The handout continues, “To that we say, go green! As in green tea. Because these leaves aren’t fermented like black and oolong teas, they contain the highest concentration of powerful antioxidants called catechins. Studies have shown that drinking green tea is associated with a lower risk of some cancers. Other research suggests that downing multiple cups can lower ‘bad’ LDL cholesterol and promote weight loss.”
Green tea has grown in popularity. A variety of flavored green teas is available in grocery stores, alongside traditional greens. Bigelow, Lipton and other popular brands provide a reliable introduction. Wendy’s serves a blend of green and lemon grass that’s very refreshing, and Sheetz carries green teas at its self-serve hot beverage counter.
Despite a lifetime of drinking unsweetened tea and not soda, the challenge is teaching that I need to exercise to lose weight. I bike for 30-45 minutes as soon as I get up, pedal for as much time as I can at work and bike after work for another 30 minutes more days than not.
I haven’t used my trial membership at the John P. Murtha Wellness Center as much as my husband, Bryan, who has gone almost every day since March 1, but I have reached the point that I feel better if I exercise than if I don’t. That’s a milestone.
It’s all too easy to avoid exercise.

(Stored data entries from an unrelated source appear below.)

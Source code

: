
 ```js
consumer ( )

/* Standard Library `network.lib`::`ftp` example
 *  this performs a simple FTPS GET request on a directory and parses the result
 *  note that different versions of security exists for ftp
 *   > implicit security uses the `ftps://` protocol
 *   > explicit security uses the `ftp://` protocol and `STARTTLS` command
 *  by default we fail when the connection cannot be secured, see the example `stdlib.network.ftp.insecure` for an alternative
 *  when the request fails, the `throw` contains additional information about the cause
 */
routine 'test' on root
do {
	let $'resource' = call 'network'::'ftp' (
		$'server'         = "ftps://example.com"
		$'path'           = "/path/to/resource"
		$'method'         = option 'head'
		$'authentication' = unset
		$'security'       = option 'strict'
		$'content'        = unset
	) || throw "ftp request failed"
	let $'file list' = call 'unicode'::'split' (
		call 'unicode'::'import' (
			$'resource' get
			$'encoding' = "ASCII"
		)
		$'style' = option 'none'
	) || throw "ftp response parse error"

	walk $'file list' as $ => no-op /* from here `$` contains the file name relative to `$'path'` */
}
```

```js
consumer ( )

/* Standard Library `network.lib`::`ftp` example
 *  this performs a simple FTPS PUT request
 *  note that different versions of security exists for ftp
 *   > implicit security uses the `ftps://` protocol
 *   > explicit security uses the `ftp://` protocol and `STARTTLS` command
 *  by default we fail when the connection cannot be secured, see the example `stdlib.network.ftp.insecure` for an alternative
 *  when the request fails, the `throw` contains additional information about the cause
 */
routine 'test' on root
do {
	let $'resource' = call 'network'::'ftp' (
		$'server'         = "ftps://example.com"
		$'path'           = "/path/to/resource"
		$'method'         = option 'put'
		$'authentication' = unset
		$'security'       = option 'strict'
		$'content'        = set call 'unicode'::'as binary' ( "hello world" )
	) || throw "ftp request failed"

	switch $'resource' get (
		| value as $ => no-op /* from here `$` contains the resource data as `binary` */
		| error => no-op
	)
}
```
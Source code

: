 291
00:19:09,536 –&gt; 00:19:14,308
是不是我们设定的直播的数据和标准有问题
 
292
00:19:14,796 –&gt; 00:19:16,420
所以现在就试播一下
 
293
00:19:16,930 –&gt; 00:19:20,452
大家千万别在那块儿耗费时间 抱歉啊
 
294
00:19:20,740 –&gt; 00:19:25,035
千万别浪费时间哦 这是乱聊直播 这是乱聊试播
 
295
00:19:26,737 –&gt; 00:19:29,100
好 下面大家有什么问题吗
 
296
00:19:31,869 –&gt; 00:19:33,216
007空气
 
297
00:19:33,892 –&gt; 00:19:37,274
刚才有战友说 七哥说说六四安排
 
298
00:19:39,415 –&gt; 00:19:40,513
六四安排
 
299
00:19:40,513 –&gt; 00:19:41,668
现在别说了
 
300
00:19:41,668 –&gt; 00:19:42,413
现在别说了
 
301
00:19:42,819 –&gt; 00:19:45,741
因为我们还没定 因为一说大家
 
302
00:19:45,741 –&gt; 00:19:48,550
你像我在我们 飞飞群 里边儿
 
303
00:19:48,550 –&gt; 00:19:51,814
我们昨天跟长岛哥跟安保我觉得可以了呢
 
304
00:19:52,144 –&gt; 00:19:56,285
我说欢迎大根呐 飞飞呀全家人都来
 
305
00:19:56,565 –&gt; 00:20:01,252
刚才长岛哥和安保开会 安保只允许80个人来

For years I achieved expert status by mastering the excuses in another challenge handout: “I’m too tired, too busy, it’s inconvenient, and I don’t like it.”

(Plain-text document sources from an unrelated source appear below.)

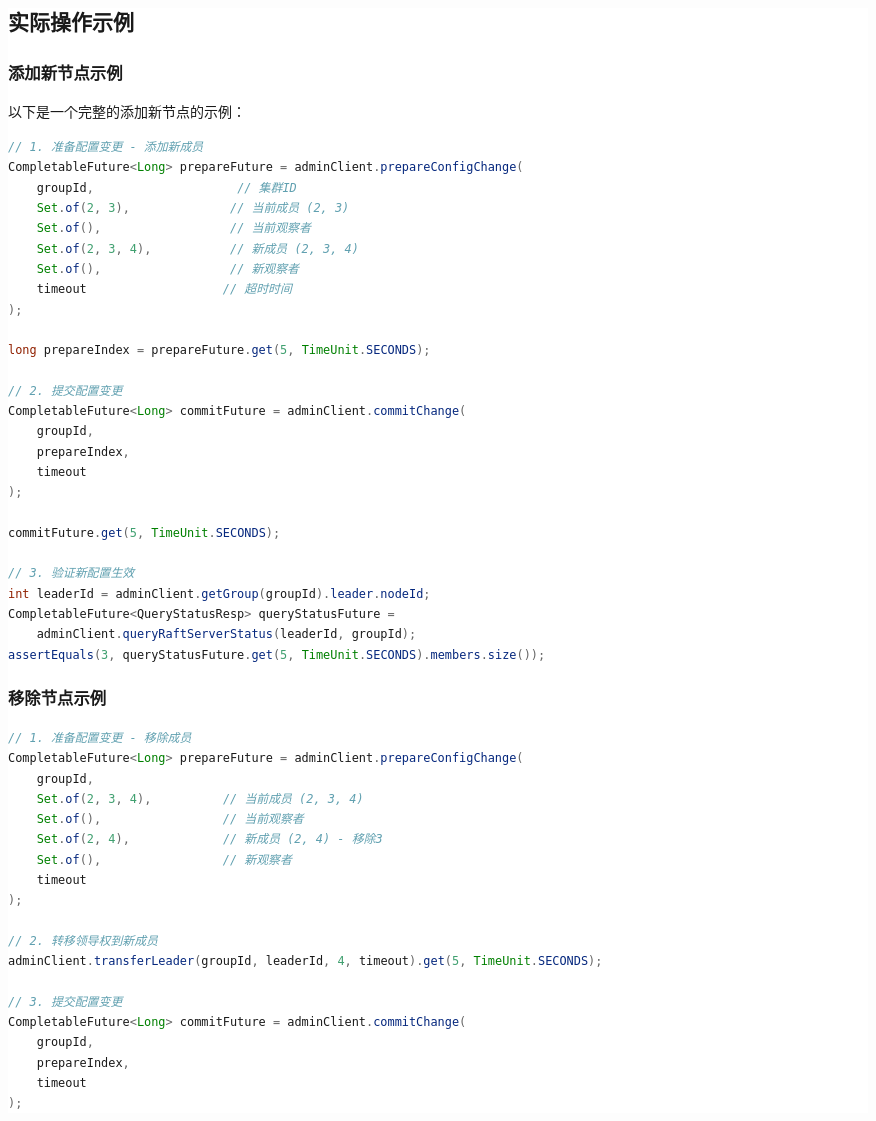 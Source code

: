 ## 实际操作示例

### 添加新节点示例

以下是一个完整的添加新节点的示例：

```java
// 1. 准备配置变更 - 添加新成员
CompletableFuture<Long> prepareFuture = adminClient.prepareConfigChange(
    groupId,                    // 集群ID
    Set.of(2, 3),              // 当前成员 (2, 3)
    Set.of(),                  // 当前观察者
    Set.of(2, 3, 4),           // 新成员 (2, 3, 4)
    Set.of(),                  // 新观察者
    timeout                   // 超时时间
);

long prepareIndex = prepareFuture.get(5, TimeUnit.SECONDS);

// 2. 提交配置变更
CompletableFuture<Long> commitFuture = adminClient.commitChange(
    groupId,
    prepareIndex,
    timeout
);

commitFuture.get(5, TimeUnit.SECONDS);

// 3. 验证新配置生效
int leaderId = adminClient.getGroup(groupId).leader.nodeId;
CompletableFuture<QueryStatusResp> queryStatusFuture = 
    adminClient.queryRaftServerStatus(leaderId, groupId);
assertEquals(3, queryStatusFuture.get(5, TimeUnit.SECONDS).members.size());
```

### 移除节点示例

```java
// 1. 准备配置变更 - 移除成员
CompletableFuture<Long> prepareFuture = adminClient.prepareConfigChange(
    groupId,
    Set.of(2, 3, 4),          // 当前成员 (2, 3, 4)
    Set.of(),                 // 当前观察者
    Set.of(2, 4),             // 新成员 (2, 4) - 移除3
    Set.of(),                 // 新观察者
    timeout
);

// 2. 转移领导权到新成员
adminClient.transferLeader(groupId, leaderId, 4, timeout).get(5, TimeUnit.SECONDS);

// 3. 提交配置变更
CompletableFuture<Long> commitFuture = adminClient.commitChange(
    groupId,
    prepareIndex,
    timeout
);
```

Not exercising increases fatigue. I’ve been surprised that I don’t need to sleep as much as before. Too busyâ¢ I can find lots of ways to waste time. Same with inconvenient. I haven’t yet gotten up early enough to visit the wellness center before work, but exercise at home. Bryan goes to the center straight from work.
“I don’t like working out.” Well, that’s still true. If I can stifle that lazy little voice long enough to get started, it goes away, and I do enjoy myself. Stifling that voice has become easier. I also use www.presidentschallenge.org to record exercise and earn awards.

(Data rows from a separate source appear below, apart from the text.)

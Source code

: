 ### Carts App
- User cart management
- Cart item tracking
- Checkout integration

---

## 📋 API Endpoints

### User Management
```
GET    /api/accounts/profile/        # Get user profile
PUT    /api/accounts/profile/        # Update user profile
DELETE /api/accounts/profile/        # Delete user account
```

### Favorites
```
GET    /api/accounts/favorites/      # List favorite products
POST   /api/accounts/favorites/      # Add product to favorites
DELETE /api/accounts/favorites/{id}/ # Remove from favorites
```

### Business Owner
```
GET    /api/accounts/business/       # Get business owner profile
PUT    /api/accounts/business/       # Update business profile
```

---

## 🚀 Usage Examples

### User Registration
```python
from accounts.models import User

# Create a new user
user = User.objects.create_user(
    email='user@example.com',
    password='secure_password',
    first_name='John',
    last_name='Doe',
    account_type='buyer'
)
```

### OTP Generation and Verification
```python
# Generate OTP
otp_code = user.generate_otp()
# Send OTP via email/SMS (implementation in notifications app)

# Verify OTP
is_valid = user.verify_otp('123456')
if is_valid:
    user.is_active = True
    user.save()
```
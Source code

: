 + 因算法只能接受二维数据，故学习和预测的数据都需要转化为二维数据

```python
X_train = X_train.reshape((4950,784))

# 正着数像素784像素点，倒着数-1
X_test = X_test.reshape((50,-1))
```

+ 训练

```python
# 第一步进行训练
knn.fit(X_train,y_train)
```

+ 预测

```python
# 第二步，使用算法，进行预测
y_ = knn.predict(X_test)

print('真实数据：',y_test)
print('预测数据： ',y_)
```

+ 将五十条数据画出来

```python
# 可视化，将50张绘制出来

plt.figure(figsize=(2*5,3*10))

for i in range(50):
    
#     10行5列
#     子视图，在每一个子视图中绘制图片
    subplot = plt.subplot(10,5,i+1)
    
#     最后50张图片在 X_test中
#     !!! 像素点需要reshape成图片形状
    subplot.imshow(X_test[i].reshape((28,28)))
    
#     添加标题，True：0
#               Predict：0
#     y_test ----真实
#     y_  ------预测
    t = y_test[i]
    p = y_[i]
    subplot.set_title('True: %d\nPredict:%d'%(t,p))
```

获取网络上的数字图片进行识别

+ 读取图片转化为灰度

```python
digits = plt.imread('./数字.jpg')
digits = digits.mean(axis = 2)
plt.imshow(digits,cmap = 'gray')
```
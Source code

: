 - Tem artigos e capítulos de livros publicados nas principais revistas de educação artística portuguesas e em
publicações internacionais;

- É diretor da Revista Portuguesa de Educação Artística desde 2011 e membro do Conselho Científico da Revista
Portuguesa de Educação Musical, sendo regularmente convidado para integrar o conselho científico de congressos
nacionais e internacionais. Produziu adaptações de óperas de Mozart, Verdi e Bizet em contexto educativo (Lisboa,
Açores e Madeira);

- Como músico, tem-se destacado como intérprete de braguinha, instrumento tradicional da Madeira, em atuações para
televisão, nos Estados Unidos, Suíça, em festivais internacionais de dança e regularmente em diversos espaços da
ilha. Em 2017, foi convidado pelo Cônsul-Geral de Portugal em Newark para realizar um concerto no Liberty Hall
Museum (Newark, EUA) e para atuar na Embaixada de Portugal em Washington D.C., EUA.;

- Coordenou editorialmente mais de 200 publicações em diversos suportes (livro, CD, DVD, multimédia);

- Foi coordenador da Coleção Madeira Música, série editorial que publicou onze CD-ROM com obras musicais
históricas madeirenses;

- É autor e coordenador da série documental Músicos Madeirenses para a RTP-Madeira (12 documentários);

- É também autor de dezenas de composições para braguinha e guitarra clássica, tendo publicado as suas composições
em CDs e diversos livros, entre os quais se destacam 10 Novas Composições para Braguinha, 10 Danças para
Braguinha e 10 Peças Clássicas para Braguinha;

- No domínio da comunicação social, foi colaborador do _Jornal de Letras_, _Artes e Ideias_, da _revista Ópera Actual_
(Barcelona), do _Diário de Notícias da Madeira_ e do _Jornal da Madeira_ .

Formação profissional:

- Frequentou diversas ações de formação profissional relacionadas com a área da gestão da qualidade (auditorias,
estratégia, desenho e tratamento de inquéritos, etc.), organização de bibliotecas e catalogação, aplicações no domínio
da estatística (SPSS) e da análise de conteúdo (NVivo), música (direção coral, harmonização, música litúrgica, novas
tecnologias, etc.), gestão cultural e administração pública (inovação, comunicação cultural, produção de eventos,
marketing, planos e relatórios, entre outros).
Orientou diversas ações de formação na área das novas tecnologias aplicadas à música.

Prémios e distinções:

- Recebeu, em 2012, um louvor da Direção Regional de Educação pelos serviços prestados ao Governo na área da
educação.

Bryan found a solution to that excuse at the wellness center. He finds the cardio machines boring.
“I couldn’t do 30 minutes on the elliptical unless you were there to talk to, so I decided to split it up. I go 15 minutes, then use the weight machines and do another 15 minutes. It’s fine,” he said.
Experts recommend adults receive 30 minutes of moderate exercise, think brisk walking or riding a bike, five days a week. But it doesn’t have to be constant. A 10-minute stroll around the building during a break repeated three times will do it.
I received an email from a woman who lives in a dangerous neighborhood and can’t afford a gym membership or exercise equipment: “I get out of breath going upstairs, so made that my exercise. I go up and down the stairs for 10 minutes several times a day. Haven’t lost weight yet, but breathe better and will go check out exercise DVDs from the library.” You go, girl!
Bryan lost 0.4 of a pound this week for a total loss of 9 pounds. He’s been lifting weights, and his clothes fit looser, so he’s building muscle.
I lost 4.8 pounds for a total of 9.2. I started at 195 on Jan. 16 and now weigh 185.2. Staying away from vending machine snacks and salty food helped this week, but increasing exercise really made a difference.